Health experts say the hype surrounding the product may be unfounded

Photo (c) bhofack2 - Getty Images
Sales of coconut oil have soared in recent years, driven by claims that the product can help with weight loss and brain function. Now, one Harvard professor says the numerous health claims surrounding the so-called superfood are unsubstantiated.

In a 50-minute lecture delivered in German and translated by Business Insider, Karin Michels of the Harvard T.H. Chan School of Public Health called coconut oil “pure poison.”

“It is one of the worst foods you can eat,” she said in a lecture titled “Coconut Oil and Other Nutritional Errors,” which has racked up almost a million views on YouTube.

Michels said the popular product poses a bigger heart health risk than lard due to the fact that it’s comprised almost entirely of saturated fatty acids, which can block arteries. Additionally, nutrition experts say there is little scientific evidence to support claims that coconut oil has health benefits.

“There’s virtually no data to support the hype,” Alice Lichtenstein, a Tufts University professor of nutrition science and policy who is also vice chair of the federal government’s dietary guidelines advisory committee, told The New York Times.

Can raise bad cholesterol

While coconut oil isn’t “poison” in a literal sense, a study conducted in 2017 by the American Heart Association (AHA) data found that more than 80 percent of the fat in coconut oil is saturated.

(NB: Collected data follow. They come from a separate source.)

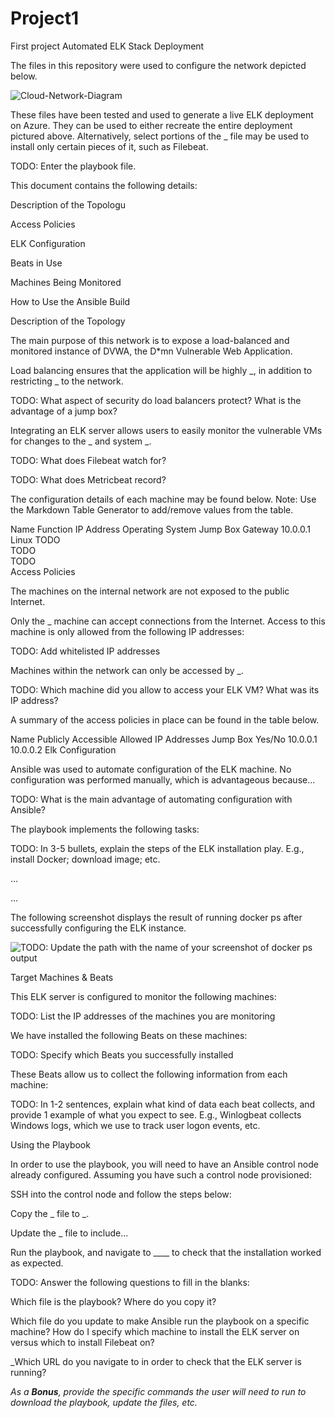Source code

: # Project1
First project 
Automated ELK Stack Deployment

The files in this repository were used to configure the network depicted below.

![Cloud-Network-Diagram](https://user-images.githubusercontent.com/72894197/108268039-dae0f480-7120-11eb-82b0-855704ae507e.png)

These files have been tested and used to generate a live ELK deployment on Azure. They can be used to either recreate the entire deployment pictured above. Alternatively, select portions of the _ file may be used to install only certain pieces of it, such as Filebeat.

TODO: Enter the playbook file.

This document contains the following details:

Description of the Topologu

Access Policies

ELK Configuration

Beats in Use

Machines Being Monitored

How to Use the Ansible Build

Description of the Topology

The main purpose of this network is to expose a load-balanced and monitored instance of DVWA, the D*mn Vulnerable Web Application.

Load balancing ensures that the application will be highly _, in addition to restricting _ to the network.

TODO: What aspect of security do load balancers protect? What is the advantage of a jump box?

Integrating an ELK server allows users to easily monitor the vulnerable VMs for changes to the _ and system _.

TODO: What does Filebeat watch for?

TODO: What does Metricbeat record?

The configuration details of each machine may be found below.
Note: Use the Markdown Table Generator to add/remove values from the table.

Name	Function	IP Address	Operating System
Jump Box	Gateway	10.0.0.1	Linux
TODO			
TODO			
TODO			
Access Policies

The machines on the internal network are not exposed to the public Internet. 

Only the _ machine can accept connections from the Internet. Access to this machine is only allowed from the following IP addresses:

TODO: Add whitelisted IP addresses

Machines within the network can only be accessed by _.

TODO: Which machine did you allow to access your ELK VM? What was its IP address?

A summary of the access policies in place can be found in the table below.

Name	Publicly Accessible	Allowed IP Addresses
Jump Box	Yes/No	10.0.0.1 10.0.0.2
Elk Configuration

Ansible was used to automate configuration of the ELK machine. No configuration was performed manually, which is advantageous because...

TODO: What is the main advantage of automating configuration with Ansible?

The playbook implements the following tasks:

TODO: In 3-5 bullets, explain the steps of the ELK installation play. E.g., install Docker; download image; etc.

...

...

The following screenshot displays the result of running docker ps after successfully configuring the ELK instance.

![TODO: Update the path with the name of your screenshot of docker ps output](Images/docker_ps_output.png)

Target Machines & Beats

This ELK server is configured to monitor the following machines:

TODO: List the IP addresses of the machines you are monitoring

We have installed the following Beats on these machines:

TODO: Specify which Beats you successfully installed

These Beats allow us to collect the following information from each machine:

TODO: In 1-2 sentences, explain what kind of data each beat collects, and provide 1 example of what you expect to see. E.g., Winlogbeat collects Windows logs, which we use to track user logon events, etc.

Using the Playbook

In order to use the playbook, you will need to have an Ansible control node already configured. Assuming you have such a control node provisioned: 

SSH into the control node and follow the steps below:

Copy the _ file to _.

Update the _ file to include...

Run the playbook, and navigate to ____ to check that the installation worked as expected.

TODO: Answer the following questions to fill in the blanks:

Which file is the playbook? Where do you copy it?

Which file do you update to make Ansible run the playbook on a specific machine? How do I specify which machine to install the ELK server on versus which to install Filebeat on?

_Which URL do you navigate to in order to check that the ELK server is running?

_As a **Bonus**, provide the specific commands the user will need to run to download the playbook, update the files, etc._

For comparison, butter is 63 percent saturated fat and pork lard is 39 percent.

“Because coconut oil increases LDL cholesterol, a cause of CVD (cardiovascular disease), and has no known offsetting favorable effects, we advise against the use of coconut oil,” the AHA said in an advisory last year.

The organization recommends consuming no more than six percent of saturated fat as part of total caloric intake each day.

Healthier cooking oils

Health experts say flaxseed oil and grapeseed oil are good alternatives to coconut oil since they are comprised of a significant amount of unsaturated fatty acids. Soybean, sunflower, and corn oil are also better for cholesterol levels than coconut oil.

“What we do know is that replacing saturated fats with unsaturated fats like vegetable oil, olive oil and sunflower oil, and their spreads, has been shown as an effective way to help reduce LDL cholesterol levels, so this would be a healthier choice,” Victoria Taylor, a senior dietician at the British Heart Foundation, told The Guardian.

“For the time being, if you like the taste of coconut oil, then, as with butter, it’s fine to use it every now and then. However, it’s best to restrict yourself to small amounts and use unsaturated oils as an everyday choice instead,” Taylor said.